The Iron Giant, like many sci-fi stories, is a parable about the Other, about the dangers and injustices that accompany an implicit rejection of the unfamiliar. The film develops that theme by showing us the heartwarming bond that forms between kid-protagonist Hogarth Hughes (Eli Marienthal) and his extraterrestrial best friend, the titular Giant (Vin Diesel).
The bond between these two characters grows through a number of madcap adventures, from days spent clomping around the forests of Maine to a harrowing attempt at hiding the Giant’s detached metal hand from a prying FBI investigator. But the two also find common ground in another way: through the admiration that they share for their favorite superhero, Superman. The film uses Superman as a framework to describe the Giant’s plight as an immigrant extraterrestrial and in the process illustrates the beautiful connection that can form between kids and the heroes they admire.
From the start, we see Hogarth taking enjoyment in escapist entertainment; he stays up late watching B movies on his rabbit-eared TV and owns an impressive comic book collection, with 10-cent issues of Mad magazine, The Spirit, and Red Menace cropping up throughout the film. He’s also a lonely kid, a fact expressed by Hogarth himself during an espresso-fueled rant; it turns out that he skipped a grade and doesn’t quite fit in at school.
After his first encounter with the Giant, we see this dynamic in action. Hogarth slouches in class, scribbling in his notebook while “Duck and Cover” PSAs flash on another rabbit-eared unit. When his classmates’ conversation turns to him, he ignores their ire by completing a caricature of the Giant in his notebook. Here, drawing comic characters is a telling form of escapism, providing Hogarth with an outlet through which to express his feelings of loneliness and isolation. It’s also telling that Hogarth immediately sees the Giant as one of those characters, as a hero.
Hogarth comes to understand the Giant through explicitly connecting him to Superman. As Hogarth describes of his favorite superhero, “He started off just like you! Crash-landed on Earth, didn’t know what he was doing, but he only uses his powers for good, never for evil. Remember that.” This moment reads like an origin story of sorts; here, Hogarth latches onto his perception of the Giant as one of the “good guys,” despite his physical resemblance to the villainous robot Atomo, a character in another one of his comics. In turn, from this moment onward, the Giant himself embraces this perception of heroism. He’s fascinated by Hogarth’s description and endeavors to honor his friend’s admiration by rejecting his more destructive impulses to become a hero himself.

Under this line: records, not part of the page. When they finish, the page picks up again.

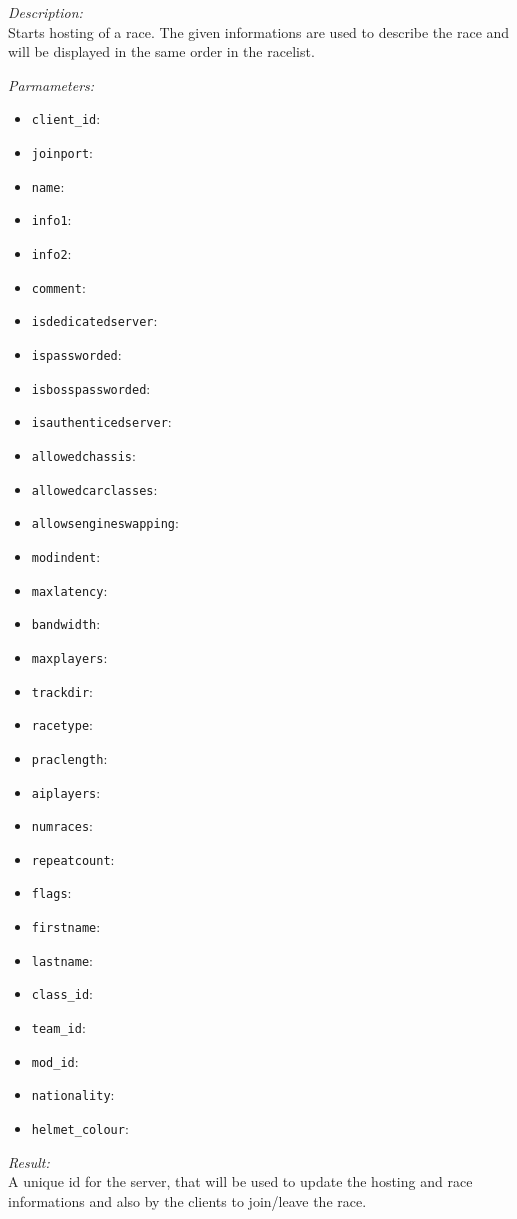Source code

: \begin{description}
\item {\it Description:}\\
Starts hosting of a race. The given informations are used to describe the race and will be displayed in the same order in the racelist.
\item {\it Parmameters:}
\begin{itemize}
\item {\tt client\_id}: 
\item {\tt joinport}: 
\item {\tt name}: 
\item {\tt info1}: 
\item {\tt info2}: 
\item {\tt comment}: 
\item {\tt isdedicatedserver}: 
\item {\tt ispassworded}: 
\item {\tt isbosspassworded}: 
\item {\tt isauthenticedserver}: 
\item {\tt allowedchassis}: 
\item {\tt allowedcarclasses}: 
\item {\tt allowsengineswapping}: 
\item {\tt modindent}: 
\item {\tt maxlatency}: 
\item {\tt bandwidth}: 
\item {\tt maxplayers}: 
\item {\tt trackdir}: 
\item {\tt racetype}: 
\item {\tt praclength}: 
\item {\tt aiplayers}: 
\item {\tt numraces}: 
\item {\tt repeatcount}: 
\item {\tt flags}: 
\item {\tt firstname}: 
\item {\tt lastname}: 
\item {\tt class\_id}: 
\item {\tt team\_id}: 
\item {\tt mod\_id}: 
\item {\tt nationality}: 
\item {\tt helmet\_colour}: 
\end{itemize}
\item {\it Result:}\\
A unique id for the server, that will be used to update the hosting and race informations and also by the clients to join/leave the race.
\end{description}

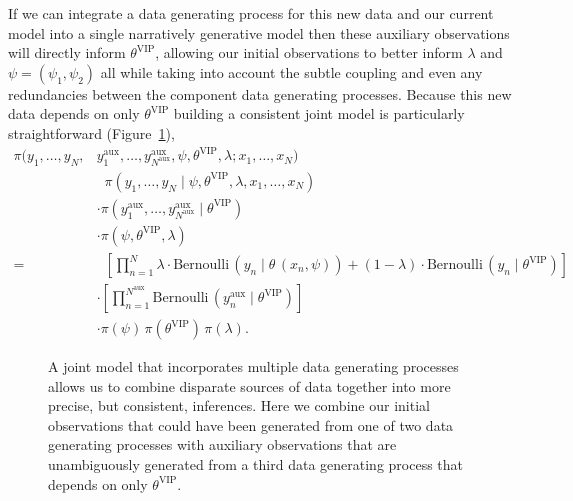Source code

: \documentclass[
  letterpaper,
  DIV=11,
  numbers=noendperiod]{scrartcl}
\begin{document}
If we can integrate a data generating process for this new data and our
current model into a single narratively generative model then these
auxiliary observations will directly inform \(\theta^{\text{VIP}}\),
allowing our initial observations to better inform \(\lambda\) and
\(\psi = (\psi_{1}, \psi_{2})\) all while taking into account the subtle
coupling and even any redundancies between the component data generating
processes. Because this new data depends on only \(\theta^{\text{VIP}}\)
building a consistent joint model is particularly straightforward
(Figure~\ref{fig-model4}), \begin{align*}
\pi(y_{1}, \ldots, y_{N}, &
    y^{\text{aux}}_{1}, \ldots, y^{\text{aux}}_{N^{\text{aux}}},
    \psi, \theta^{\text{VIP}}, \lambda; x_{1}, \ldots, x_{N})
\\
& \;\; \pi(y_{1}, \ldots, y_{N} \mid
           \psi, \theta^{\text{VIP}}, \lambda, x_{1}, \ldots, x_{N})
\\
& \cdot \pi(y^{\text{aux}}_{1}, \ldots, y^{\text{aux}}_{N^{\text{aux}}} \mid
            \theta^{\text{VIP}})
\\
& \cdot \pi(\psi, \theta^{\text{VIP}}, \lambda)
\\
=& \;\;
\left[ \prod_{n = 1}^{N}
\lambda \cdot
\text{Bernoulli} \,(y_{n} \mid \theta \, (x_{n}, \psi))
+ (1 - \lambda) \cdot
\text{Bernoulli} \,(y_{n} \mid \theta^{\text{VIP}}) \right]
\\
& \cdot
\left[ \prod_{n = 1}^{N^{\text{aux}}}
\text{Bernoulli} \,(y^{\text{aux}}_{n} \mid \theta^{\text{VIP}}) \right]
\\
& \cdot
\pi(\psi) \, \pi(\theta^{\text{VIP}}) \, \pi(\lambda).
\end{align*}

\begin{figure}


\caption{\label{fig-model4}A joint model that incorporates multiple data
generating processes allows us to combine disparate sources of data
together into more precise, but consistent, inferences. Here we combine
our initial observations that could have been generated from one of two
data generating processes with auxiliary observations that are
unambiguously generated from a third data generating process that
depends on only \(\theta^{\text{VIP}}\).}

\end{figure}%
\end{document}
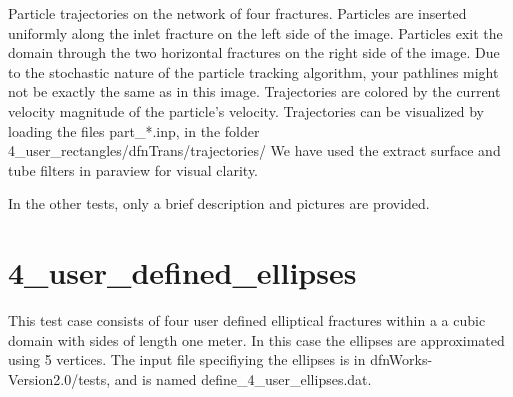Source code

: \documentclass[letterpaper,10pt,english]{sphinxmanual}
\begin{document}
{\hfill{}\hfill}

Particle trajectories on the network of four fractures.
Particles are inserted uniformly along the inlet fracture on the left side of the image.
Particles exit the domain through the two horizontal fractures on the right side of the image.
Due to the stochastic nature of the particle tracking algorithm, your pathlines might not be exactly the same as in this image.
Trajectories are colored by the current velocity magnitude of the particle's velocity.
Trajectories can be visualized by loading the files part\_*.inp, in the folder 4\_user\_rectangles/dfnTrans/trajectories/
We have used the extract surface and tube filters in paraview for visual clarity.

{\hfill{}\hfill}

In the other tests, only a brief description and pictures are provided.


\section{4\_user\_defined\_ellipses}
\label{tutorial:user-defined-ellipses}
This test case consists of four user defined elliptical fractures within a a cubic domain with sides of length one meter. In this case the ellipses are approximated using 5 vertices. The input file specifiying the ellipses is in dfnWorks-Version2.0/tests, and is named define\_4\_user\_ellipses.dat.
\end{document}
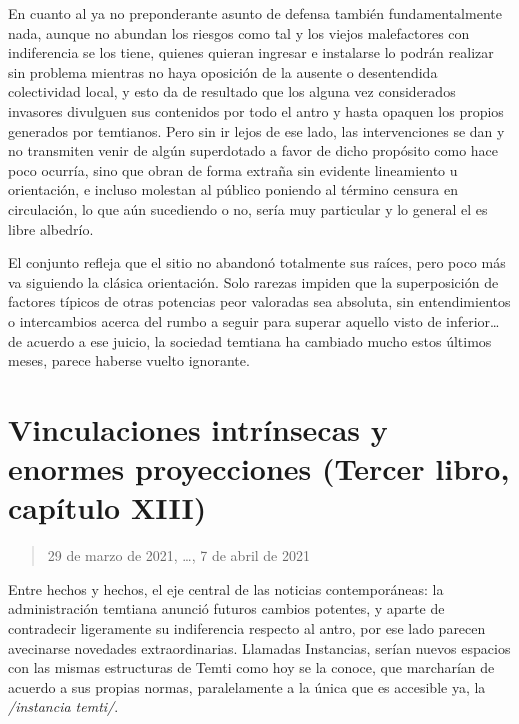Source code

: \documentclass[
]{book}
\begin{document}
En cuanto al ya no preponderante asunto de defensa también fundamentalmente nada, aunque no abundan los riesgos como tal y los viejos malefactores con indiferencia se los tiene, quienes quieran ingresar e instalarse lo podrán realizar sin problema mientras no haya oposición de la ausente o desentendida colectividad local, y esto da de resultado que los alguna vez considerados invasores divulguen sus contenidos por todo el antro y hasta opaquen los propios generados por temtianos. Pero sin ir lejos de ese lado, las intervenciones se dan y no transmiten venir de algún superdotado a favor de dicho propósito como hace poco ocurría, sino que obran de forma extraña sin evidente lineamiento u orientación, e incluso molestan al público poniendo al término censura en circulación, lo que aún sucediendo o no, sería muy particular y lo general el es libre albedrío.

El conjunto refleja que el sitio no abandonó totalmente sus raíces, pero poco más va siguiendo la clásica orientación. Solo rarezas impiden que la superposición de factores típicos de otras potencias peor valoradas sea absoluta, sin entendimientos o intercambios acerca del rumbo a seguir para superar aquello visto de inferior\ldots{} de acuerdo a ese juicio, la sociedad temtiana ha cambiado mucho estos últimos meses, parece haberse vuelto ignorante.

\hypertarget{vinculaciones-intruxednsecas-y-enormes-proyecciones-tercer-libro-capuxedtulo-xiii}{%
\section{Vinculaciones intrínsecas y enormes proyecciones (Tercer libro, capítulo XIII)}\label{vinculaciones-intruxednsecas-y-enormes-proyecciones-tercer-libro-capuxedtulo-xiii}}

\begin{quote}
29 de marzo de 2021, \ldots, 7 de abril de 2021
\end{quote}

Entre hechos y hechos, el eje central de las noticias contemporáneas: la administración temtiana anunció futuros cambios potentes, y aparte de contradecir ligeramente su indiferencia respecto al antro, por ese lado parecen avecinarse novedades extraordinarias. Llamadas Instancias, serían nuevos espacios con las mismas estructuras de Temti como hoy se la conoce, que marcharían de acuerdo a sus propias normas, paralelamente a la única que es accesible ya, la \emph{/instancia temti/}.
\end{document}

While it’s easy to frame this connection as a dichotomy between child and hero, there’s also something to be said of how the Giant embraces heroism through his own childlike sensibilities. Throughout the film, we see the Giant learning to speak and “Superman” is one of his first words. Additionally, when Hogarth introduces the Giant to the hero, he does so by using his comics as a “bedtime story.” And of course, as the Giant and Hogarth engage in imaginative play, there’s an innocence and earnestness to his desire to perform as one of the “good guys.” Dressing himself with a giant “S” from a pile of scrap, the Giant puffs out his chest, strikes a pose, and proclaims: “I am Superman.” Here, the film not only frames the bond between these two characters as one between child and hero but rather it depicts two lonely kids who bond over a shared love of a particular character, over a story that makes them feel less alone.
Ultimately, the conclusion of the film perfectly delivers on these notions of heroism, showing us a moving convergence between childhood innocence and adult responsibility. In a touching exchange before the Giant flies off to save the world, Hogarth offers a powerful expression of love. The Giant before him is not only his hero, he is also his best friend. Additionally, for the Giant himself, he no longer performs as a hero; instead, he becomes a hero. Recalling the film’s mantra of “You are what you choose to be,” the Giant utters his most memorable line, and finally accepts himself for who he is: “Superman.”